(Problem statement) Each record must be returned exactly, apart from the pictures, which stay out.

----- Available data -----

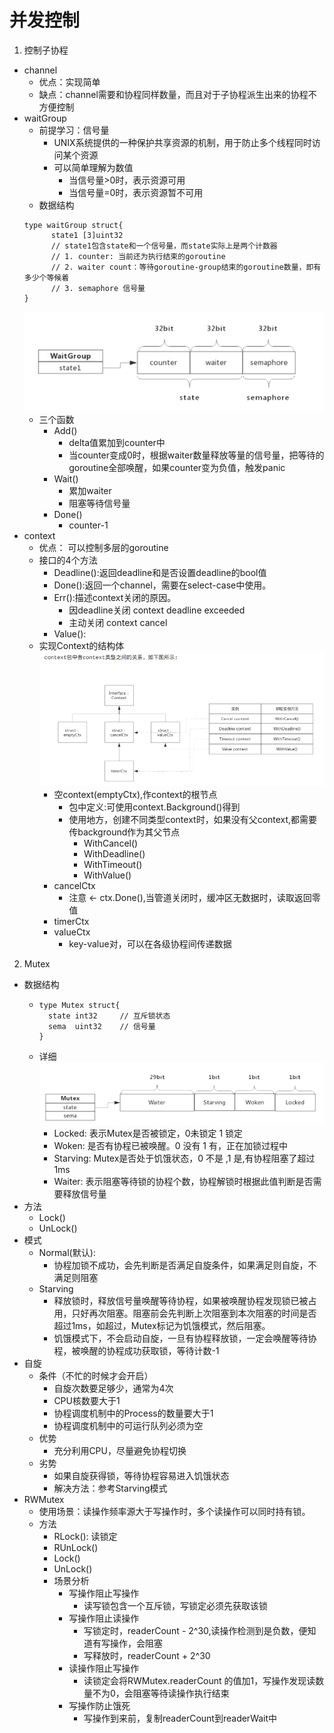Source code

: # 并发控制
1. 控制子协程
- channel
  - 优点：实现简单
  - 缺点：channel需要和协程同样数量，而且对于子协程派生出来的协程不方便控制
- waitGroup
  - 前提学习：信号量
    - UNIX系统提供的一种保护共享资源的机制，用于防止多个线程同时访问某个资源
    - 可以简单理解为数值
      - 当信号量>0时，表示资源可用
      - 当信号量=0时，表示资源暂不可用
  - 数据结构
  ```
  type waitGroup struct{
        state1 [3]uint32
        // state1包含state和一个信号量，而state实际上是两个计数器
        // 1. counter: 当前还为执行结束的goroutine
        // 2. waiter count：等待goroutine-group结束的goroutine数量，即有多少个等候着
        // 3. semaphore 信号量
  }
  ```
  ![img.png](img.png)
    - 三个函数
      - Add()
        - delta值累加到counter中
        - 当counter变成0时，根据waiter数量释放等量的信号量，把等待的goroutine全部唤醒，如果counter变为负值，触发panic
      - Wait()
        - 累加waiter
        - 阻塞等待信号量
      - Done()
        - counter-1
- context
  - 优点： 可以控制多层的goroutine
  - 接口的4个方法
    - Deadline():返回deadline和是否设置deadline的bool值
    - Done():返回一个channel，需要在select-case中使用。
    - Err():描述context关闭的原因。
      - 因deadline关闭 context deadline exceeded
      - 主动关闭 context cancel
    - Value(): 
  - 实现Context的结构体
  ![img_1.png](img_1.png)
    - 空context(emptyCtx),作context的根节点
      - 包中定义:可使用context.Background()得到
      - 使用地方，创建不同类型context时，如果没有父context,都需要传background作为其父节点
        - WithCancel()
        - WithDeadline()
        - WithTimeout()
        - WithValue()
    - cancelCtx
      - 注意 <- ctx.Done(),当管道关闭时，缓冲区无数据时，读取返回零值 
    - timerCtx
    - valueCtx
      - key-value对，可以在各级协程间传递数据
2. Mutex
- 数据结构
  - ```
    type Mutex struct{
      state int32     // 互斥锁状态
      sema  uint32    // 信号量
    }
    ```
  - 详细
  ![img_2.png](img_2.png)  
    - Locked: 表示Mutex是否被锁定，0未锁定 1 锁定
    - Woken:  是否有协程已被唤醒。0 没有 1 有，正在加锁过程中
    - Starving: Mutex是否处于饥饿状态，0 不是 ,1 是,有协程阻塞了超过1ms
    - Waiter: 表示阻塞等待锁的协程个数，协程解锁时根据此值判断是否需要释放信号量
- 方法
  - Lock()
  - UnLock()
- 模式
  - Normal(默认):
    - 协程加锁不成功，会先判断是否满足自旋条件，如果满足则自旋，不满足则阻塞 
  - Starving
    - 释放锁时，释放信号量唤醒等待协程，如果被唤醒协程发现锁已被占用，只好再次阻塞。阻塞前会先判断上次阻塞到本次阻塞的时间是否超过1ms，如超过，Mutex标记为饥饿模式，然后阻塞。
    - 饥饿模式下，不会启动自旋，一旦有协程释放锁，一定会唤醒等待协程，被唤醒的协程成功获取锁，等待计数-1
- 自旋
  - 条件（不忙的时候才会开启）
    - 自旋次数要足够少，通常为4次
    - CPU核数要大于1
    - 协程调度机制中的Process的数量要大于1
    - 协程调度机制中的可运行队列必须为空
  - 优势
    - 充分利用CPU，尽量避免协程切换
  - 劣势
    - 如果自旋获得锁，等待协程容易进入饥饿状态
    - 解决方法：参考Starving模式
- RWMutex
  - 使用场景：读操作频率源大于写操作时，多个读操作可以同时持有锁。 
  - 方法
    - RLock(): 读锁定
    - RUnLock()
    - Lock()
    - UnLock()
    - 场景分析
      - 写操作阻止写操作
        - 读写锁包含一个互斥锁，写锁定必须先获取该锁
      - 写操作阻止读操作
        - 写锁定时，readerCount - 2^30,读操作检测到是负数，便知道有写操作，会阻塞
        - 写释放时，readerCount + 2^30
      - 读操作阻止写操作
        - 读锁定会将RWMutex.readerCount 的值加1，写操作发现读数量不为0，会阻塞等待读操作执行结束 
      - 写操作防止饿死
        - 写操作到来前，复制readerCount到readerWait中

-----

(Task response)
Source code

: # 并发控制
1. 控制子协程
- channel
  - 优点：实现简单
  - 缺点：channel需要和协程同样数量，而且对于子协程派生出来的协程不方便控制
- waitGroup
  - 前提学习：信号量
    - UNIX系统提供的一种保护共享资源的机制，用于防止多个线程同时访问某个资源
    - 可以简单理解为数值
      - 当信号量>0时，表示资源可用
      - 当信号量=0时，表示资源暂不可用
  - 数据结构
  ```
  type waitGroup struct{
        state1 [3]uint32
        // state1包含state和一个信号量，而state实际上是两个计数器
        // 1. counter: 当前还为执行结束的goroutine
        // 2. waiter count：等待goroutine-group结束的goroutine数量，即有多少个等候着
        // 3. semaphore 信号量
  }
  ```
  ![img.png](img.png)
    - 三个函数
      - Add()
        - delta值累加到counter中
        - 当counter变成0时，根据waiter数量释放等量的信号量，把等待的goroutine全部唤醒，如果counter变为负值，触发panic
      - Wait()
        - 累加waiter
        - 阻塞等待信号量
      - Done()
        - counter-1
- context
  - 优点： 可以控制多层的goroutine
  - 接口的4个方法
    - Deadline():返回deadline和是否设置deadline的bool值
    - Done():返回一个channel，需要在select-case中使用。
    - Err():描述context关闭的原因。
      - 因deadline关闭 context deadline exceeded
      - 主动关闭 context cancel
    - Value(): 
  - 实现Context的结构体
  ![img_1.png](img_1.png)
    - 空context(emptyCtx),作context的根节点
      - 包中定义:可使用context.Background()得到
      - 使用地方，创建不同类型context时，如果没有父context,都需要传background作为其父节点
        - WithCancel()
        - WithDeadline()
        - WithTimeout()
        - WithValue()
    - cancelCtx
      - 注意 <- ctx.Done(),当管道关闭时，缓冲区无数据时，读取返回零值 
    - timerCtx
    - valueCtx
      - key-value对，可以在各级协程间传递数据
2. Mutex
- 数据结构
  - ```
    type Mutex struct{
      state int32     // 互斥锁状态
      sema  uint32    // 信号量
    }
    ```
  - 详细
  ![img_2.png](img_2.png)  
    - Locked: 表示Mutex是否被锁定，0未锁定 1 锁定
    - Woken:  是否有协程已被唤醒。0 没有 1 有，正在加锁过程中
    - Starving: Mutex是否处于饥饿状态，0 不是 ,1 是,有协程阻塞了超过1ms
    - Waiter: 表示阻塞等待锁的协程个数，协程解锁时根据此值判断是否需要释放信号量
- 方法
  - Lock()
  - UnLock()
- 模式
  - Normal(默认):
    - 协程加锁不成功，会先判断是否满足自旋条件，如果满足则自旋，不满足则阻塞 
  - Starving
    - 释放锁时，释放信号量唤醒等待协程，如果被唤醒协程发现锁已被占用，只好再次阻塞。阻塞前会先判断上次阻塞到本次阻塞的时间是否超过1ms，如超过，Mutex标记为饥饿模式，然后阻塞。
    - 饥饿模式下，不会启动自旋，一旦有协程释放锁，一定会唤醒等待协程，被唤醒的协程成功获取锁，等待计数-1
- 自旋
  - 条件（不忙的时候才会开启）
    - 自旋次数要足够少，通常为4次
    - CPU核数要大于1
    - 协程调度机制中的Process的数量要大于1
    - 协程调度机制中的可运行队列必须为空
  - 优势
    - 充分利用CPU，尽量避免协程切换
  - 劣势
    - 如果自旋获得锁，等待协程容易进入饥饿状态
    - 解决方法：参考Starving模式
- RWMutex
  - 使用场景：读操作频率源大于写操作时，多个读操作可以同时持有锁。 
  - 方法
    - RLock(): 读锁定
    - RUnLock()
    - Lock()
    - UnLock()
    - 场景分析
      - 写操作阻止写操作
        - 读写锁包含一个互斥锁，写锁定必须先获取该锁
      - 写操作阻止读操作
        - 写锁定时，readerCount - 2^30,读操作检测到是负数，便知道有写操作，会阻塞
        - 写释放时，readerCount + 2^30
      - 读操作阻止写操作
        - 读锁定会将RWMutex.readerCount 的值加1，写操作发现读数量不为0，会阻塞等待读操作执行结束 
      - 写操作防止饿死
        - 写操作到来前，复制readerCount到readerWait中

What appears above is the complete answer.